More takeaways from OU’s sweep of Baylor this weekend:
• Trautwein caps solid weekend in the circle: It’s always a risk taking a promising player from a smaller conference and bringing them into a power league, like the Big 12. But Hope Trautwein, who transferred from North Texas to OU this past offseason, has been all reward for Gasso’s pitching staff.
She was superb on Sunday, winning her eighth game this season and saving OU’s best pitching performance of the weekend for last.
Jordy Bahl was terrific on Friday, striking out eight and allowing just two hits and one run in her Big 12 debut. OU won 9-1.
Then Nicole May struck out five, allowed four hits but kept the Bears off the board to help OU win 8-0 on Saturday.
Trautwein had to go all seven but never seemed fazed by the adversity.
“The top of their lineup is tough. They're tough outs, they swing on all planes,” Trautwein said. “Really it was trusting my stuff and trusting coach [Jennifer] Rocha to call pitches that I'm confident in. And I mean, we practice pressure like this all the time. So, it was pressure, yes. But it was something that I've been able to come out on top of and so I wasn't really sweating it too much.
“I was sweating,” she continued matter of factly, “but I wasn't really sweating.”
• Clutch moment for Hansen: OU catcher Kinzie Hansen has been dealing with a knee bruise, which has kept her out of the Sooners’ lineup lately.
Gasso recognized Lynnsie Elam has stepped up in a major way to fill the void of one of college softball’s best hitters. But Hansen had her moment Sunday afternoon, getting on base late in the seventh inning when the Sooners were lacking offensive momentum.
“Is she 100%? Not quite,” Gasso said of Hansen. “Offensively, though, I feel very good about her. It's hard to beat Kinzie Hanson, and I just felt like it was worth the opportunity to give her something.”
Hansen enjoyed just one at-bat Sunday but drilled a single to right field with OU trailing 1-0 and down to its final out. Makenzie Donihoo followed up Hansen's clutch hit with a single of her own.

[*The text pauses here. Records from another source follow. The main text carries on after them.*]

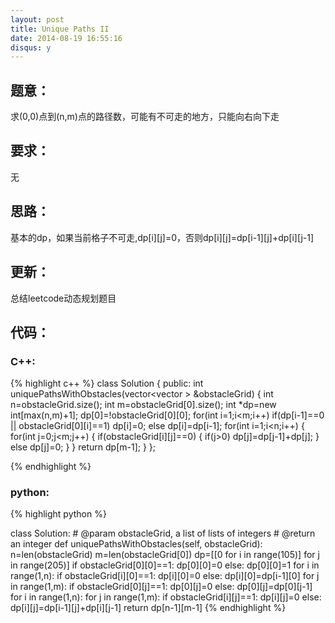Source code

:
 ```yaml
---
layout: post
title: Unique Paths II
date: 2014-08-19 16:55:16
disqus: y
---
```


## 题意：
求(0,0)点到(n,m)点的路径数，可能有不可走的地方，只能向右向下走

## 要求：
无

## 思路：
基本的dp，如果当前格子不可走,dp[i][j]=0，否则dp[i][j]=dp[i-1][j]+dp[i][j-1]

## 更新：
总结leetcode动态规划题目

## 代码：

### C++:

{% highlight c++ %}
class Solution {
public:
    int uniquePathsWithObstacles(vector<vector<int> > &obstacleGrid) {
        int n=obstacleGrid.size();
        int m=obstacleGrid[0].size();
        int *dp=new int[max(n,m)+1];
        dp[0]=!obstacleGrid[0][0];
        for(int i=1;i<m;i++)
            if(dp[i-1]==0 || obstacleGrid[0][i]==1)
                dp[i]=0;
            else
                dp[i]=dp[i-1];
        for(int i=1;i<n;i++)
        {
            for(int j=0;j<m;j++)
            {
                if(obstacleGrid[i][j]==0)
                {
                    if(j>0)
                        dp[j]=dp[j-1]+dp[j];
                }
                else
                    dp[j]=0;
            }
        }
        return dp[m-1];
    }
};


 {% endhighlight %}
### python:

{% highlight python %}

class Solution:
    # @param obstacleGrid, a list of lists of integers
    # @return an integer
    def uniquePathsWithObstacles(self, obstacleGrid):
        n=len(obstacleGrid)
        m=len(obstacleGrid[0])
        dp=[[0 for i in range(105)] for j in range(205)]
        if obstacleGrid[0][0]==1:
            dp[0][0]=0
        else:
            dp[0][0]=1
        for i in range(1,n):
            if obstacleGrid[i][0]==1:
                dp[i][0]=0
            else:
                dp[i][0]=dp[i-1][0]
        for j in range(1,m):
            if obstacleGrid[0][j]==1:
                dp[0][j]=0
            else:
                dp[0][j]=dp[0][j-1]
        for i in range(1,n):
            for j in range(1,m):
                if obstacleGrid[i][j]==1:
                    dp[i][j]=0
                else:
                    dp[i][j]=dp[i-1][j]+dp[i][j-1]
        return dp[n-1][m-1]
 {% endhighlight %}
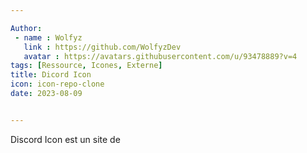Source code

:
 ```yaml
---

Author: 
 - name : Wolfyz
   link : https://github.com/WolfyzDev
   avatar : https://avatars.githubusercontent.com/u/93478889?v=4
tags: [Ressource, Icones, Externe]
title: Dicord Icon
icon: icon-repo-clone
date: 2023-08-09


---
```


Discord Icon est un site de 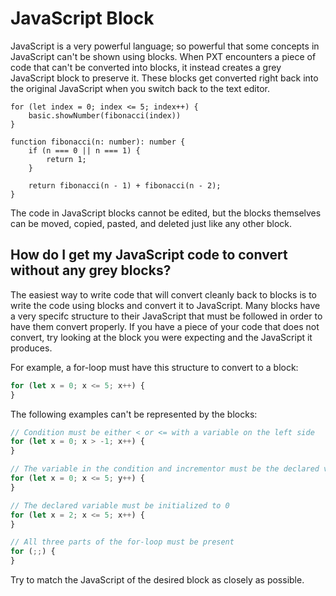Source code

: # JavaScript Block

JavaScript is a very powerful language; so powerful that some concepts in
JavaScript can't be shown using blocks. When PXT encounters a piece of code
that can't be converted into blocks, it instead creates a grey JavaScript block
to preserve it. These blocks get converted right back into the original
JavaScript when you switch back to the text editor.

```blocks
for (let index = 0; index <= 5; index++) {
    basic.showNumber(fibonacci(index))
}

function fibonacci(n: number): number {
    if (n === 0 || n === 1) {
        return 1;
    }

    return fibonacci(n - 1) + fibonacci(n - 2);
}
```

The code in JavaScript blocks cannot be edited, but the blocks
themselves can be moved, copied, pasted, and deleted just like any
other block.


## How do I get my JavaScript code to convert without any grey blocks?

The easiest way to write code that will convert cleanly back to blocks
is to write the code using blocks and convert it to JavaScript. Many blocks
have a very specifc structure to their JavaScript that must be
followed in order to have them convert properly. If you have a
piece of your code that does not convert, try looking at the block
you were expecting and the JavaScript it produces.

For example, a for-loop must have this structure to convert to a block:

```typescript
for (let x = 0; x <= 5; x++) {
}
```

The following examples can't be represented by the blocks:

```typescript
// Condition must be either < or <= with a variable on the left side
for (let x = 0; x > -1; x++) {
}

// The variable in the condition and incrementor must be the declared variable
for (let x = 0; x <= 5; y++) {
}

// The declared variable must be initialized to 0
for (let x = 2; x <= 5; x++) {
}

// All three parts of the for-loop must be present
for (;;) {
}
```

Try to match the JavaScript of the desired block as closely as
possible.
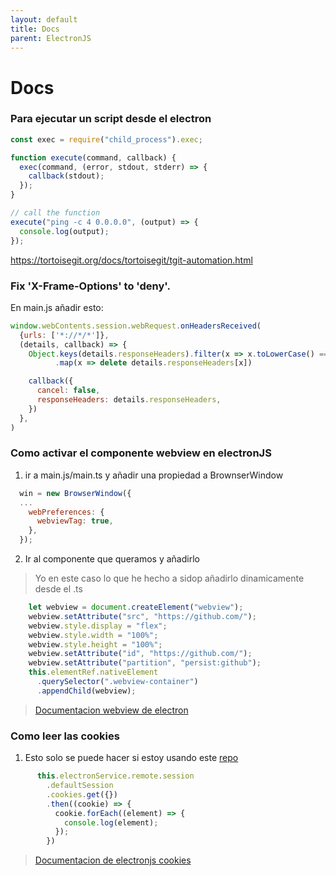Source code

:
 ```yaml
---
layout: default
title: Docs
parent: ElectronJS
---
```


# Docs

### Para ejecutar un script desde el electron

```javascript
const exec = require("child_process").exec;

function execute(command, callback) {
  exec(command, (error, stdout, stderr) => {
    callback(stdout);
  });
}

// call the function
execute("ping -c 4 0.0.0.0", (output) => {
  console.log(output);
});
```

https://tortoisegit.org/docs/tortoisegit/tgit-automation.html

### Fix 'X-Frame-Options' to 'deny'.

En main.js añadir esto:
```javascript
window.webContents.session.webRequest.onHeadersReceived(
  {urls: ['*://*/*']},
  (details, callback) => {
    Object.keys(details.responseHeaders).filter(x => x.toLowerCase() === 'x-frame-options')
          .map(x => delete details.responseHeaders[x])

    callback({
      cancel: false,
      responseHeaders: details.responseHeaders,
    })
  },
)
```

### Como activar el componente webview en electronJS
1. ir a main.js/main.ts y añadir una propiedad a BrownserWindow
```javascript
  win = new BrowserWindow({
  ...
    webPreferences: {
      webviewTag: true,
    },
  });
  ```
2. Ir al componente que queramos y añadirlo
> Yo en este caso lo que he hecho a sidop añadirlo dinamicamente desde el .ts
```javascript
    let webview = document.createElement("webview");
    webview.setAttribute("src", "https://github.com/");
    webview.style.display = "flex";
    webview.style.width = "100%";
    webview.style.height = "100%";
    webview.setAttribute("id", "https://github.com/");
    webview.setAttribute("partition", "persist:github");
    this.elementRef.nativeElement
      .querySelector(".webview-container")
      .appendChild(webview);
```
> [Documentacion webview de electron](https://www.electronjs.org/docs/api/webview-tag)

### Como leer las cookies
1. Esto solo se puede hacer si estoy usando este [repo](https://github.com/maximegris/angular-electron)
```javascript
      this.electronService.remote.session
        .defaultSession
        .cookies.get({})
        .then((cookie) => {
          cookie.forEach((element) => {
            console.log(element);
          });
        })
```
> [Documentacion de electronjs cookies](https://www.electronjs.org/docs/api/cookies)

Jennings, who as I mentioned wasn’t feeling too shaky in a pressure-packed moment, then plated the two with her walk-off home run.
“I think our mentality was the same pretty much the whole game,” Jennings said. “Credit to [Baylor pitcher Dariana] Orme. She threw a great game, but we were on top of it the whole game. Mentality-wise, we were in it the entire game.”

• Honoring a legend: You might have noticed the initials “JJ” on the right side of the visor Gasso wore on Sunday.
The letters were a tribute to Joan Joyce, who died Saturday at the age of 81.
“She was like the Babe Ruth of softball,” Gasso said. “Hitter. pitcher. LPGA professional golfer. Incredible athlete. … She brought so much life to the game.”
Yes, Joyce was an accomplished softball player and golfer. But she also played on the United States' national women's basketball team and played and coach volleyball.
Joyce recently picked up her 1,0000th win as a college softball coach, spending the last 28 years with Florida Atlantic as the program’s first and only skipper.
Gasso recognized Joyce was one of the greatest players in softball's history. Hard to argue with all the records Joyce set over her playing career. Even harder to argue, considering she struck out Baseball Hall of Famer Ted Williams in an exhibition in 1961.
She was that good.
• Quotable: I asked Gasso how she feels her team is handling adversity, compared to previous years, and this was her response:
“They are managing their feelings, their emotions and their at-bats very, very well. I like that. I like to see them doing that. It could be easy to walk up there and go down 1-2-3. If you're scared, if you're afraid that you're gonna lose, that's what it looks like. If you’re playing to win, you're battling like what you saw [Sunday] and that is the beauty of the ending.”
• Next: The Sooners are back at Marita Hynes Field at 6 p.m. Tuesday. OU hosts Wichita State before a two-game home set against Alabama-Birmingham on Friday and Saturday.